Constraint solving of higher-kinded type variables is too coarse

[joroKr21]

Straight out of scala/bug#10753 (comment)

trait Bar[F[_]]
trait Foo[A]
trait Qux[A] extends Foo[A]
object Qux {
  implicit def string: Qux[String] = ???
  implicit def bar: Bar[Qux] = ???
}

case class Problem[A](a: A)
object Problem {
  import Qux._
  implicit def deriv[A, F[_]](implicit B: Bar[F], F: F[A]): F[Problem[A]] = ???
  implicitly[Foo[Problem[String]]]
}

I don't know if this is the intended behaviour in Dotty, but I'm reporting it just in case. It looks like F is instantiated to Foo in Dotty but not in Scala, which is what scala/bug#10753 is all about. The code above is a counterexample (maybe it can be minimized further).

[smarter]

Here's a minimized example:

trait Higher[F[_]]
trait Super[A]
trait Sub[A] extends Super[A]

object Test {
  implicit def higherSub: Higher[Sub] = ???
  implicit def deriv[F[_]](implicit bla: Higher[F]): F[String] = ???

  val x: Super[String] = deriv
}

To typecheck this we need to solve:

   ?F[String] <: Super[String]

At this point we instantiate ?F := Super, meaning that higherSub is no longer a valid solution. We do this because ?F <: Super wouldn't be a precise enough constraint, for example Wrong defined as trait Wrong[A <: Int] extends Super[A] would satisfy this constraint, but Wrong[String] wouldn't typecheck. scalac does not have this issue because it does not constrain ?F before doing the implicit search, this means that if we add an implicit def higherList: Higher[List] = ???, scalac will complain with an ambiguous implicit error even though there is no ambiguity.

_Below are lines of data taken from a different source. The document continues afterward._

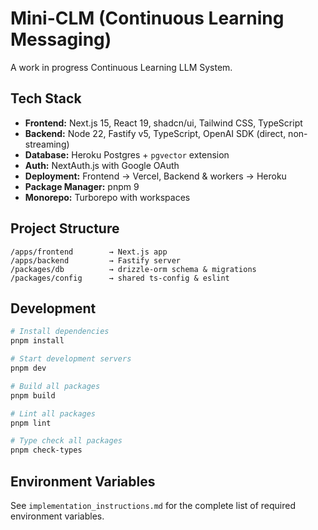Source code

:# Mini-CLM (Continuous Learning Messaging)

A work in progress Continuous Learning LLM System.

## Tech Stack

- **Frontend:** Next.js 15, React 19, shadcn/ui, Tailwind CSS, TypeScript
- **Backend:** Node 22, Fastify v5, TypeScript, OpenAI SDK (direct, non-streaming)  
- **Database:** Heroku Postgres + `pgvector` extension
- **Auth:** NextAuth.js with Google OAuth
- **Deployment:** Frontend → Vercel, Backend & workers → Heroku
- **Package Manager:** pnpm 9
- **Monorepo:** Turborepo with workspaces

## Project Structure

```
/apps/frontend        → Next.js app
/apps/backend         → Fastify server  
/packages/db          → drizzle-orm schema & migrations
/packages/config      → shared ts-config & eslint
```

## Development

```bash
# Install dependencies
pnpm install

# Start development servers
pnpm dev

# Build all packages
pnpm build

# Lint all packages  
pnpm lint

# Type check all packages
pnpm check-types
```

## Environment Variables

See `implementation_instructions.md` for the complete list of required environment variables.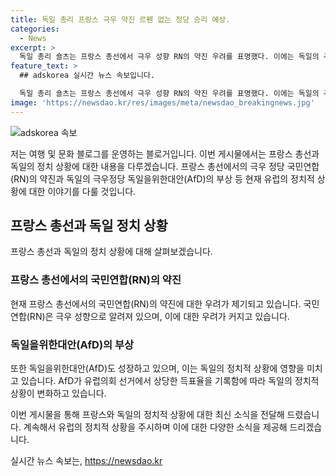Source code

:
 ```yaml
---
title: 독일 총리 프랑스 극우 약진 르펜 없는 정당 승리 예상.
categories:
  - News
excerpt: >
  독일 총리 숄츠는 프랑스 총선에서 극우 성향 RN의 약진 우려를 표명했다. 이에는 독일의 극우 정당인 AfD의 부상과 관련이 있는데, 이는 프랑스 대통령과의 조기 총선 선언과 연결돼 있다. RN은 여전히 높은 지지율을 보이고, 현재 프랑스 선거에서 1위를 차지 중이며, 대통령의 지지율은 낮아 총선에서의 결과가 주목받고 있다. 프랑스 총선은 오는 30일 1차 투표를, 다음 달 7일 2차 투표를 실시한다.
feature_text: >
  ## adskorea 실시간 뉴스 속보입니다.

  독일 총리 숄츠는 프랑스 총선에서 극우 성향 RN의 약진 우려를 표명했다. 이에는 독일의 극우 정당인 AfD의 부상과 관련이 있는데, 이는 프랑스 대통령과의 조기 총선 선언과 연결돼 있다. RN은 여전히 높은 지지율을 보이고, 현재 프랑스 선거에서 1위를 차지 중이며, 대통령의 지지율은 낮아 총선에서의 결과가 주목받고 있다. 프랑스 총선은 오는 30일 1차 투표를, 다음 달 7일 2차 투표를 실시한다.
image: 'https://newsdao.kr/res/images/meta/newsdao_breakingnews.jpg'
---
```


<p><img src="https://newsdao.kr/res/images/meta/newsdao_breakingnews.jpg" alt="adskorea 속보" /></p>

<p>저는 여행 및 문화 블로그를 운영하는 블로거입니다. 이번 게시물에서는 프랑스 총선과 독일의 정치 상황에 대한 내용을 다루겠습니다. 프랑스 총선에서의 극우 정당 국민연합(RN)의 약진과 독일의 극우정당 독일을위한대안(AfD)의 부상 등 현재 유럽의 정치적 상황에 대한 이야기를 다룰 것입니다.</p>

<h2 data-ke-size="size26">프랑스 총선과 독일 정치 상황</h2>

<p data-ke-size="size16">프랑스 총선과 독일의 정치 상황에 대해 살펴보겠습니다.</p>

<h3><b>프랑스 총선에서의 국민연합(RN)의 약진</b></h3>

<p data-ke-size="size16">현재 프랑스 총선에서의 국민연합(RN)의 약진에 대한 우려가 제기되고 있습니다. 국민연합(RN)은 극우 성향으로 알려져 있으며, 이에 대한 우려가 커지고 있습니다.</p>

<h3><b>독일을위한대안(AfD)의 부상</b></h3>

<p data-ke-size="size16">또한 독일을위한대안(AfD)도 성장하고 있으며, 이는 독일의 정치적 상황에 영향을 미치고 있습니다. AfD가 유럽의회 선거에서 상당한 득표율을 기록함에 따라 독일의 정치적 상황이 변화하고 있습니다.</p>

<p>이번 게시물을 통해 프랑스와 독일의 정치적 상황에 대한 최신 소식을 전달해 드렸습니다. 계속해서 유럽의 정치적 상황을 주시하며 이에 대한 다양한 소식을 제공해 드리겠습니다.</p>
실시간 뉴스 속보는, <a href="https://newsdao.kr" rel="dofollow">https://newsdao.kr</a>



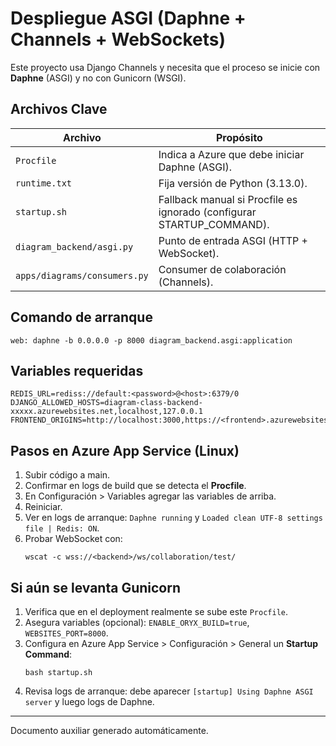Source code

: # Despliegue ASGI (Daphne + Channels + WebSockets)

Este proyecto usa Django Channels y necesita que el proceso se inicie con **Daphne** (ASGI) y no con Gunicorn (WSGI).

## Archivos Clave

| Archivo | Propósito |
|---------|-----------|
| `Procfile` | Indica a Azure que debe iniciar Daphne (ASGI). |
| `runtime.txt` | Fija versión de Python (3.13.0). |
| `startup.sh` | Fallback manual si Procfile es ignorado (configurar STARTUP_COMMAND). |
| `diagram_backend/asgi.py` | Punto de entrada ASGI (HTTP + WebSocket). |
| `apps/diagrams/consumers.py` | Consumer de colaboración (Channels). |

## Comando de arranque

```
web: daphne -b 0.0.0.0 -p 8000 diagram_backend.asgi:application
```

## Variables requeridas

```
REDIS_URL=rediss://default:<password>@<host>:6379/0
DJANGO_ALLOWED_HOSTS=diagram-class-backend-xxxxx.azurewebsites.net,localhost,127.0.0.1
FRONTEND_ORIGINS=http://localhost:3000,https://<frontend>.azurewebsites.net
```

## Pasos en Azure App Service (Linux)
1. Subir código a main.
2. Confirmar en logs de build que se detecta el **Procfile**.
3. En Configuración > Variables agregar las variables de arriba.
4. Reiniciar.
5. Ver en logs de arranque: `Daphne running` y `Loaded clean UTF-8 settings file | Redis: ON`.
6. Probar WebSocket con:
   ```
   wscat -c wss://<backend>/ws/collaboration/test/
   ```

## Si aún se levanta Gunicorn
1. Verifica que en el deployment realmente se sube este `Procfile`.
2. Asegura variables (opcional): `ENABLE_ORYX_BUILD=true`, `WEBSITES_PORT=8000`.
3. Configura en Azure App Service > Configuración > General un **Startup Command**:
   ```
   bash startup.sh
   ```
4. Revisa logs de arranque: debe aparecer `[startup] Using Daphne ASGI server` y luego logs de Daphne.

---
Documento auxiliar generado automáticamente.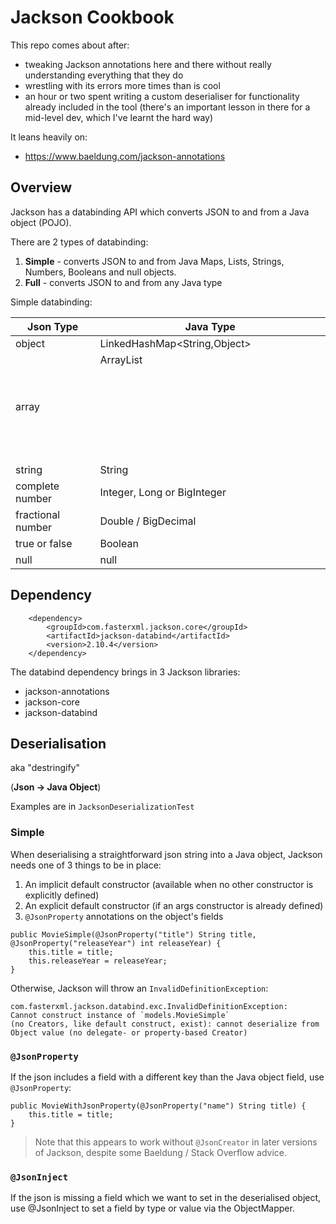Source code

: # Jackson Cookbook

This repo comes about after:
 - tweaking Jackson annotations here and there without really understanding everything that they do 
 - wrestling with its errors more times than is cool
 - an hour or two spent writing a custom deserialiser for functionality already included in the tool (there's an important 
 lesson in there for a mid-level dev, which I've learnt the hard way) 

It leans heavily on:
- https://www.baeldung.com/jackson-annotations

## Overview

Jackson has a databinding API which converts JSON to and from a Java object (POJO).

There are 2 types of databinding:
1. **Simple** -  converts JSON to and from Java Maps, Lists, Strings, Numbers, Booleans and null objects.
2. **Full** - converts JSON to and from any Java type

Simple databinding:

| Json Type         | Java Type                     |
| ----------------- | ----------------------------- |
| object            | LinkedHashMap<String,Object>  |
| array	            | ArrayList<Object>             | 
| string            | String                        | 
| complete number   | Integer, Long or BigInteger   |  
| fractional number | Double / BigDecimal           |
| true or false     | Boolean                       | 
| null              | null                          | 

## Dependency

```
    <dependency>
        <groupId>com.fasterxml.jackson.core</groupId>
        <artifactId>jackson-databind</artifactId>
        <version>2.10.4</version>
    </dependency>
```

The databind dependency brings in 3 Jackson libraries:
- jackson-annotations
- jackson-core
- jackson-databind

## Deserialisation

aka "destringify" 

(**Json -> Java  Object**)

Examples are in `JacksonDeserializationTest`

###  Simple

When deserialising a straightforward json string into a Java object,
Jackson needs one of 3 things to be in place:

1. An implicit default constructor (available when no other constructor is explicitly defined)
2. An explicit default constructor (if an args constructor is already defined)
3. `@JsonProperty` annotations on the object's fields

```
public MovieSimple(@JsonProperty("title") String title, @JsonProperty("releaseYear") int releaseYear) {
    this.title = title;
    this.releaseYear = releaseYear;
}
```

Otherwise, Jackson will throw an `InvalidDefinitionException`:
```
com.fasterxml.jackson.databind.exc.InvalidDefinitionException: 
Cannot construct instance of `models.MovieSimple` 
(no Creators, like default construct, exist): cannot deserialize from Object value (no delegate- or property-based Creator)
```

### `@JsonProperty`

If the json includes a field with a different key than the Java object field, use `@JsonProperty`:
```
public MovieWithJsonProperty(@JsonProperty("name") String title) {
    this.title = title;
}
``` 
> Note that this appears to work without `@JsonCreator` in later versions of Jackson, despite some Baeldung / Stack Overflow advice.

### `@JsonInject`

If the json is missing a field which we want to set in the deserialised object, use @JsonInject to set a field by type 
or value via the ObjectMapper.



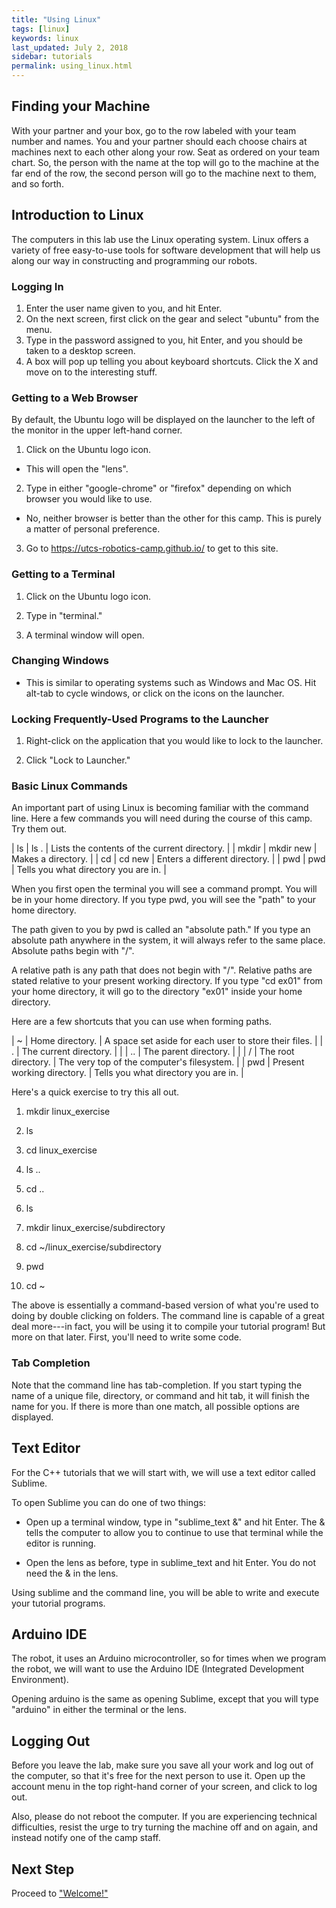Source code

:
 ```yaml
---
title: "Using Linux"
tags: [linux]
keywords: linux
last_updated: July 2, 2018
sidebar: tutorials
permalink: using_linux.html
---
```


## Finding your Machine

With your partner and your box, go to the row labeled with your team number and names. You and your partner should each choose chairs at machines next to each other along your row.  Seat as ordered on your team chart. So, the person with the name at the top will go to the machine at the far end of the row, the second person will go to the machine next to them, and so forth.

## Introduction to Linux

The computers in this lab use the Linux operating system. Linux offers a variety of free easy-to-use tools for software development that will help us along our way in constructing and programming our robots.

### Logging In

1. Enter the user name given to you, and hit Enter.
2. On the next screen, first click on the gear and select "ubuntu" from the menu.
3. Type in the password assigned to you, hit Enter, and you should be taken to a desktop screen.
4. A box will pop up telling you about keyboard shortcuts. Click the X and move on to the interesting stuff.

### Getting to a Web Browser

By default, the Ubuntu logo will be displayed on the launcher to the left of the monitor in the upper left-hand corner.

1. Click on the Ubuntu logo icon.

  * This will open the "lens".

2. Type in either "google-chrome" or "firefox" depending on which browser you would like to use.

  * No, neither browser is better than the other for this camp. This is purely a matter of personal preference.

3. Go to <https://utcs-robotics-camp.github.io/> to get to this site.

### Getting to a Terminal

1. Click on the Ubuntu logo icon.

2. Type in "terminal."

3. A terminal window will open.

### Changing Windows

* This is similar to operating systems such as Windows and Mac OS. Hit alt-tab to cycle windows, or click on the icons on the launcher.


### Locking Frequently-Used Programs to the Launcher

1. Right-click on the application that you would like to lock to the launcher.

2. Click "Lock to Launcher."


### Basic Linux Commands

An important part of using Linux is becoming familiar with the command line. Here a few commands you will need during the course of this camp. Try them out.

| ls    | ls .                       | Lists the contents of the current directory. |
| mkdir | mkdir new                  | Makes a directory.                           |
| cd    | cd new                     | Enters a different directory.                |
| pwd   | pwd                        | Tells you what directory you are in.         |

When you first open the terminal you will see a command prompt. You will be in your home directory. If you type pwd, you will see the "path" to your home directory.

The path given to you by pwd is called an "absolute path." If you type an absolute path anywhere in the system, it will always refer to the same place. Absolute paths begin with "/".

A relative path is any path that does not begin with "/". Relative paths are stated relative to your present working directory. If you type "cd ex01" from your home directory, it will go to the directory "ex01" inside your home directory.

Here are a few shortcuts that you can use when forming paths.

| ~     | Home directory.            | A space set aside for each user to store their files. |
| .     | The current directory.     |                                                       |
| ..    | The parent directory.      |                                                       |
| /     | The root directory.        | The very top of the computer's filesystem.            |
| pwd   | Present working directory. | Tells you what directory you are in.                  |

Here's a quick exercise to try this all out.

1. mkdir linux_exercise

2. ls

3. cd linux_exercise

4. ls ..

5. cd ..

6. ls

7. mkdir linux_exercise/subdirectory

8. cd ~/linux_exercise/subdirectory

9. pwd

10. cd ~

The above is essentially a command-based version of what you're used to doing by double clicking on folders. The command line is capable of a great deal more---in fact, you will be using it to compile your tutorial program! But more on that later. First, you'll need to write some code.

### Tab Completion

Note that the command line has tab-completion. If you start typing the name of a unique file, directory, or command and hit tab, it will finish the name for you. If there is more than one match, all possible options are displayed.

## Text Editor

For the C++ tutorials that we will start with, we will use a text editor called Sublime.

To open Sublime you can do one of two things:

* Open up a terminal window, type in "sublime_text &" and hit Enter. The & tells the computer to allow you to continue to use that terminal while the editor is running.

* Open the lens as before, type in sublime_text and hit Enter. You do not need the & in the lens.

Using sublime and the command line, you will be able to write and execute your tutorial programs.

## Arduino IDE

The robot, it uses an Arduino microcontroller, so for times when we program the robot, we will want to use the Arduino IDE (Integrated Development Environment).

Opening arduino is the same as opening Sublime, except that you will type "arduino" in either the terminal or the lens.

## Logging Out

Before you leave the lab, make sure you save all your work and log out of the computer, so that it's free for the next person to use it. Open up the account menu in the top right-hand corner of your screen, and click to log out.

Also, please do not reboot the computer. If you are experiencing technical difficulties, resist the urge to try turning the machine off and on again, and instead notify one of the camp staff.

## Next Step

Proceed to ["Welcome!"](/welcome.html)
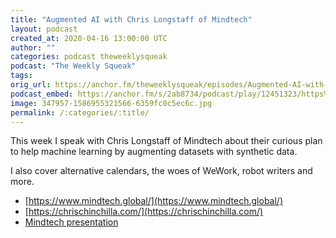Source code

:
```yaml
---
title: "Augmented AI with Chris Longstaff of Mindtech"
layout: podcast
created_at: 2020-04-16 13:00:00 UTC
author: ""
categories: podcast theweeklysqueak
podcast: "The Weekly Squeak"
tags: 
orig_url: https://anchor.fm/theweeklysqueak/episodes/Augmented-AI-with-Chris-Longstaff-of-Mindtech-ecqg1r
podcast_embed: https://anchor.fm/s/2ab8734/podcast/play/12451323/https%3A%2F%2Fd3ctxlq1ktw2nl.cloudfront.net%2Fproduction%2F2020-3-15%2F64715309-44100-2-17e04420063e4.mp3
image: 347957-1586955321566-6359fc0c5ec6c.jpg
permalink: /:categories/:title/
---
```

This week I speak with Chris Longstaff of Mindtech about their curious plan to help machine learning by augmenting datasets with synthetic data.

I also cover alternative calendars, the woes of WeWork, robot writers and more.

- [https://www.mindtech.global/](https://www.mindtech.global/)
- [https://chrischinchilla.com/](https://chrischinchilla.com/)
- [Mindtech presentation](https://trello-attachments.s3.amazonaws.com/54816a218d17b7dede6f1b16/5e72520122c13c1843b448bd/3c4587f986775aeb817127d78afe69e9/Mindtech_Intro_March2020.pdf)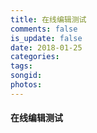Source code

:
 ```yaml
---
title: 在线编辑测试
comments: false
is_update: false
date: 2018-01-25
categories:
tags:
songid:
photos:
---
```



#### 在线编辑测试
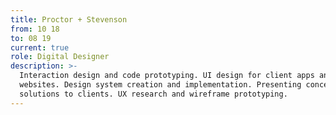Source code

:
 ```yaml
---
title: Proctor + Stevenson
from: 10 18
to: 08 19
current: true
role: Digital Designer
description: >-
  Interaction design and code prototyping. UI design for client apps and
  websites. Design system creation and implementation. Presenting concepts and
  solutions to clients. UX research and wireframe prototyping.
---
```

To solve this properly we would need a way to constrain the kind of ?F without constraining ?F itself (we want ?F to have kind * -> * which is different from (* <: Int) -> *, the kind of Wrong), this is likely to be hard to do given how complex constraint solving already is, and the fact that we never explicitly represent kinds in the compiler currently.

[smarter]

Thinking about it more, I wonder if we could constrain the kind of ?F using just type constraints. If we introduce a fresh type variable ?F_1 and set the constraints:

?F =: [X] => ?F_1[X]
?F_1 <: Foo

Then ?F_1 = Wrong wouldn't be a valid solution.

[smarter]

Actually, no need for a fresh type variable, we can just set:

?F >: [X] => Nothing <: [X] => Foo[X]

[Blaisorblade]

We do this because ?F <: Super wouldn't be a precise enough constraint, for example Wrong defined as trait Wrong[A <: Int] extends Super[A] would satisfy this constrain

There seems to be some confusion. I think we have Super = [X] => Super[X], right?
Then, I think we have Wrong[A] <: Super[A] but not Wrong <: Super because of the variance. Otherwise, ?F <: [X] => Foo[X] would be equivalent to ?F := Foo.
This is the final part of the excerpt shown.